Communication for Peace

So many struggles with our children stem from conflicting goals: you need to go grocery shopping and they want to stay home; you need them to sit down for dinner and they want to keep playing.  Imagine if there could be a way of communicating with your child that allowed you to achieve your goals while respecting their priorities. Well, there is.

The practice of Nonviolent Communication recently came into my life.  NVC is a way of expressing “what we are observing, what emotions we are feeling, what values we want to live by, and what we want to ask of ourselves and others,” (NVC site) through the development of compassion, without using anger, manipulation, or fear.  Here’s a diagram of how NVC looks in practice:

nvc

When I started reading the book Nonviolent Communication (aff link), it dawned on me that it can be a powerful tool in our Montessori work of educating for peace, creating critical thinkers, and enhancing emotional intelligence.  I don’t know why it’s not part of the suggested reading in all AMI Montessori training centers, but I’m glad I discovered it and can share it with others.

Here’s the thing about NVC: it’s easy to learn, difficult to master, and once you use it, you’re hooked!

So, how does NVC work?  There are several books about it (and hours of videos on YouTube), so instead of going into details, I’ll give you a beautiful example that happened in our home this weekend. While not all conflicts are solved this fluidly in our home (because I’m still learning), NVC has made a profound difference in my ability to communicate compassionately with my son and husband, while getting my needs met!  I’m going to label the different elements of NVC throughout the conversation, so you can see how it flows.

Zachary (4 years old) normally goes to bed by 6:30pm, but this day he’d taken a nap in the car, so it was almost 8pm and he was still happily playing trains with his dad.  My husband and I had had a long week: he had faced many challenges at work and I had been up several times each night with the baby.  We told Zachary it was time to get ready for bed, but he objected.

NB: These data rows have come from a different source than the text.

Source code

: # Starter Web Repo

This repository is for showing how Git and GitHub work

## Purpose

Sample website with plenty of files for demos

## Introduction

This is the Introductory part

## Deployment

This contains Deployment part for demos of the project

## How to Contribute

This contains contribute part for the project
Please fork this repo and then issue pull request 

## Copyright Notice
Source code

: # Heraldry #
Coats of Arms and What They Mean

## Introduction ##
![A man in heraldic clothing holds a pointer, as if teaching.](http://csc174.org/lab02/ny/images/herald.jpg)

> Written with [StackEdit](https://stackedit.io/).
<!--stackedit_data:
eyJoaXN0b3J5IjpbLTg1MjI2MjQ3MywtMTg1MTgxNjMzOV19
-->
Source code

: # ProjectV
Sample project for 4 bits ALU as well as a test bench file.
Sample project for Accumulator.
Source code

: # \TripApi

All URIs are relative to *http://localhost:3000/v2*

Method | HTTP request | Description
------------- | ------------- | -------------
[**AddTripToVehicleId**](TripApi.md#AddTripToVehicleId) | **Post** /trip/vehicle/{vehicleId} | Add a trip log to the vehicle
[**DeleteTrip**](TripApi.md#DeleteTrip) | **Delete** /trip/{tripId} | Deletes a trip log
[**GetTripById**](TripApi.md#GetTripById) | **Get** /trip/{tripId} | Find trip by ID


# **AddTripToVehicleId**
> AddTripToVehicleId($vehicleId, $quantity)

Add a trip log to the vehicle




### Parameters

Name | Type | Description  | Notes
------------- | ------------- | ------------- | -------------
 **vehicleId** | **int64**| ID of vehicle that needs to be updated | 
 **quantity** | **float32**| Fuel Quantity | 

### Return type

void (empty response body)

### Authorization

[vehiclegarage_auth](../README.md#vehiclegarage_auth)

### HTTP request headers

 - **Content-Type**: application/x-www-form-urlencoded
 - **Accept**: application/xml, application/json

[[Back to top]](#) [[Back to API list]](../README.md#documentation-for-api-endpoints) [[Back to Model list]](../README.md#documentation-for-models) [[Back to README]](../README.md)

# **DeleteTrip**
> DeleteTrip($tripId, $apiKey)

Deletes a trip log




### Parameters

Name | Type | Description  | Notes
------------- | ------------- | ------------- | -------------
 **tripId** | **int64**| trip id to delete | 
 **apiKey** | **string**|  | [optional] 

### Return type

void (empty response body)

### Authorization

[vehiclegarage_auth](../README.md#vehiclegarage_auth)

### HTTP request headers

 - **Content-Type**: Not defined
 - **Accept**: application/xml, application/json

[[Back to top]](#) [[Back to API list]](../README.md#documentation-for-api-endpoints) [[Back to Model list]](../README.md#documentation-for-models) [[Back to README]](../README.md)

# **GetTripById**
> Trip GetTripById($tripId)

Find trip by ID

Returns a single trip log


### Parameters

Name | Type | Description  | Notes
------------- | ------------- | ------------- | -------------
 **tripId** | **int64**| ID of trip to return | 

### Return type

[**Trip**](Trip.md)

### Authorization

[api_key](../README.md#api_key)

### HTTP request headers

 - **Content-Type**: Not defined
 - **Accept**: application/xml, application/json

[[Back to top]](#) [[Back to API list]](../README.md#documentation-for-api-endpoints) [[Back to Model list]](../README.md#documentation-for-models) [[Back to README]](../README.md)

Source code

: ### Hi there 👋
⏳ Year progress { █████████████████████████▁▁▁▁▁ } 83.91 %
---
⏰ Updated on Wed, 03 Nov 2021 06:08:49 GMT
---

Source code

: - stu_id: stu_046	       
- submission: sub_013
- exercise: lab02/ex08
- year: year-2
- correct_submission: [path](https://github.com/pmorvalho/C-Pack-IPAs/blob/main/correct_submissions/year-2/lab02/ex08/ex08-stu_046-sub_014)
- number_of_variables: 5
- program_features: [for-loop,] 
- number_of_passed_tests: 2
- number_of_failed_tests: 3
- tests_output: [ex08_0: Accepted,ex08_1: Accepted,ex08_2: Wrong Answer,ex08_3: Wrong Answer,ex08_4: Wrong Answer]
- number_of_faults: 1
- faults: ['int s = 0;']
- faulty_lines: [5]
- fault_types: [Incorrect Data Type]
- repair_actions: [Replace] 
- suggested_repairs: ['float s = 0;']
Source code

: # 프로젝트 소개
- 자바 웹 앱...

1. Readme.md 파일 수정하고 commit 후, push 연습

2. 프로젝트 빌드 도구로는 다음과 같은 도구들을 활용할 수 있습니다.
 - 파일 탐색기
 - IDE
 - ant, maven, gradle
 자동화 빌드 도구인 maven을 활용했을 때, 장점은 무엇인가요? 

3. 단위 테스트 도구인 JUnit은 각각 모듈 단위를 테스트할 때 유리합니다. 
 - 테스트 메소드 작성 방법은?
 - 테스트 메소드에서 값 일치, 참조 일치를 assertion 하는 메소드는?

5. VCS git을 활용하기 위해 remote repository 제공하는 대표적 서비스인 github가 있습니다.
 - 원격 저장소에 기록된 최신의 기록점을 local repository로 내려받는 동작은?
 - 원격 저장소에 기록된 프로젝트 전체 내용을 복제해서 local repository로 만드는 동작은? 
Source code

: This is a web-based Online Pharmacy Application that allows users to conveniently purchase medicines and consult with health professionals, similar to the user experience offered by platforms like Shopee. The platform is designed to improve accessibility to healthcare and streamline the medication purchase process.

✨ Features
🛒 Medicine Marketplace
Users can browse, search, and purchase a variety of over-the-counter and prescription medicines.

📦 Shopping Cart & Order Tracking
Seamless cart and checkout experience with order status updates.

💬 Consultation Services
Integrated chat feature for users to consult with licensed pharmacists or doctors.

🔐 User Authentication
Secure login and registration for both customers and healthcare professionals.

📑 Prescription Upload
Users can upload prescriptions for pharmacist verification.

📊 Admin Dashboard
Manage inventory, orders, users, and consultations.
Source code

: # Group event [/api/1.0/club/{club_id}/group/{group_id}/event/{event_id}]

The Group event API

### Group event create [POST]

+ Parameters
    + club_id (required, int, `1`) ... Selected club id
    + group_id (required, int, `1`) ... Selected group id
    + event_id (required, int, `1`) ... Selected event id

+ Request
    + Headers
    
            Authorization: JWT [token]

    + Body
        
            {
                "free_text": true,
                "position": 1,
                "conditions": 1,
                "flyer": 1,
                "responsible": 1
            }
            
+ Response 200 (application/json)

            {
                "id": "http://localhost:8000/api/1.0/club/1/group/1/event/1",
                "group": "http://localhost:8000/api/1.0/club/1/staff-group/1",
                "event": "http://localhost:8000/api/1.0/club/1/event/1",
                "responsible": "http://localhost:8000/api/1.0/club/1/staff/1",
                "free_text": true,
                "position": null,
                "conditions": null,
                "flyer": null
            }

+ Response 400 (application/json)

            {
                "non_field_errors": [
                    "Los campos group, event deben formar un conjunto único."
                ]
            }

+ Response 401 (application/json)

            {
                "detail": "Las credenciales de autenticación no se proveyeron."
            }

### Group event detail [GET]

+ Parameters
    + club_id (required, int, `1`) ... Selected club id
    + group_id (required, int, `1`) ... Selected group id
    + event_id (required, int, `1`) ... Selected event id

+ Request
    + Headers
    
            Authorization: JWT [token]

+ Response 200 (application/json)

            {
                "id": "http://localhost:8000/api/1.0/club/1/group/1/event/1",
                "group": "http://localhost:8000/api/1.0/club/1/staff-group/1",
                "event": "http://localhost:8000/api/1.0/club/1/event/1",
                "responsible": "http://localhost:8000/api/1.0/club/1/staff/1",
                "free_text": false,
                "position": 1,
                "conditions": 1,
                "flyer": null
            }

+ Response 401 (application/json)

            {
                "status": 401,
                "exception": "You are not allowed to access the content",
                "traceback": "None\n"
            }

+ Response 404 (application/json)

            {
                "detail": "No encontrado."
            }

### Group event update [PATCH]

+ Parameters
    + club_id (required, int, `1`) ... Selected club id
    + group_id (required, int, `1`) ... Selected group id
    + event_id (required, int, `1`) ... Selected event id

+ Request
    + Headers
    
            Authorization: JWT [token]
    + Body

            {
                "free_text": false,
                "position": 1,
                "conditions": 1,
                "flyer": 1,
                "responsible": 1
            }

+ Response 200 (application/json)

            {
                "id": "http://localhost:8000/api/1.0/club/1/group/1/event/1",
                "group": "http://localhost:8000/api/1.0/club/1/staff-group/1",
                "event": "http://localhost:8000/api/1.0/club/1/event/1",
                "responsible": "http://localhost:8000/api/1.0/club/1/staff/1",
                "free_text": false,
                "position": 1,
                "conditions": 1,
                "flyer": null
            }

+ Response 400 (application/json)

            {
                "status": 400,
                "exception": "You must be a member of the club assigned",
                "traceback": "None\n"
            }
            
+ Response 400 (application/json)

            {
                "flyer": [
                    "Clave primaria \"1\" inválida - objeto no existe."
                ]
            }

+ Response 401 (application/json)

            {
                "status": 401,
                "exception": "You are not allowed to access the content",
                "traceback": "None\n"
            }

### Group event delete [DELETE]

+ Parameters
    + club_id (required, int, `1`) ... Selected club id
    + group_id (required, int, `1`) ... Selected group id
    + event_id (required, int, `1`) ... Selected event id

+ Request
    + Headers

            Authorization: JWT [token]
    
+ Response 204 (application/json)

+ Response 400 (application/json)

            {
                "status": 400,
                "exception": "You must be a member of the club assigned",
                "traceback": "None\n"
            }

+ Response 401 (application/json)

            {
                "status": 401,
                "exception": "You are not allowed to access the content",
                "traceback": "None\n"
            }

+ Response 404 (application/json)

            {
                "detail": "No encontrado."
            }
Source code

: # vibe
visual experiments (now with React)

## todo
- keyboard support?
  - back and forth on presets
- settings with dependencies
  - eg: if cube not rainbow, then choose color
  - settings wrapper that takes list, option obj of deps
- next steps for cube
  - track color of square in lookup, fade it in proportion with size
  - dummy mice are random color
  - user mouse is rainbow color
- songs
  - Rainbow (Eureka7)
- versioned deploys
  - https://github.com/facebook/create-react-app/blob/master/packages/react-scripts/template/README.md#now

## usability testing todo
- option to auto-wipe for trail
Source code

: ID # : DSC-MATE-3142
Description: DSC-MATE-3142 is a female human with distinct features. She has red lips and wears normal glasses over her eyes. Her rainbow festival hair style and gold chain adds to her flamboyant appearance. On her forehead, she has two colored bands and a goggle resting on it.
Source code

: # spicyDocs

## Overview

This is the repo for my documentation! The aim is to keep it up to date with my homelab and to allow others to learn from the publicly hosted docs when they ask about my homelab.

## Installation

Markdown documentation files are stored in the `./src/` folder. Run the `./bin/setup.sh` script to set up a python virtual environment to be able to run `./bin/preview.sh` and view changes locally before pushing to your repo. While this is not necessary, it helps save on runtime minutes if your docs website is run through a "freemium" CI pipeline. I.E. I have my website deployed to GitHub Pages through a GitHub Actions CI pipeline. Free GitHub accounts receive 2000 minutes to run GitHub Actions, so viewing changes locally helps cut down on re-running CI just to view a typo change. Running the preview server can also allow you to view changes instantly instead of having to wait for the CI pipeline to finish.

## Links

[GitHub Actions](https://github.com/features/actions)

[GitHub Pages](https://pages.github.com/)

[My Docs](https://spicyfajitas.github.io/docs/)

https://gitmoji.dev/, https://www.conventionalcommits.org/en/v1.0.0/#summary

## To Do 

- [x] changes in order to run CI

Me: I see that you still have a lot of energy in your body, don’t you? (observation)

Zach: Yes, and I don’t want to go to bed.  I want to bring my bed downstairs and sleep next to my trains.

Me: Ah, you want to be close to your trains.  That makes sense.  You know, you don’t have to sleep right away.  You can take a couple of engines to bed with you and play with them there.

Zach: I still don’t want to go to bed.

Me: I understand you don’t feel tired yet. Here’s the problem: Your dad and I feel really tired and want to go to bed soon. (identify feeling) We had a long week.  Do you remember how daddy told you about the frustrating meeting he had with the man who was not being very helpful?  And do you remember how I said I was tired because Nadia was crying at night?

Zach: Yes.

Me: OK, well, we need to go to bed soon so we can have energy to go to the beach tomorrow. (our need)  We want to have time to read you a book and sing some songs (his need) before we have to go to sleep.  How can we solve this problem so that we have time to read a book and sing songs, and so mommy and daddy can go to bed on time? (request)

Zach (thinks for a moment): OK, first pajamas, then brush teeth, then go to the bathroom, then bed.

Me: Great, let us know if you need help along the way!

And wouldn’t you know it, he was fast asleep by the end of the second song.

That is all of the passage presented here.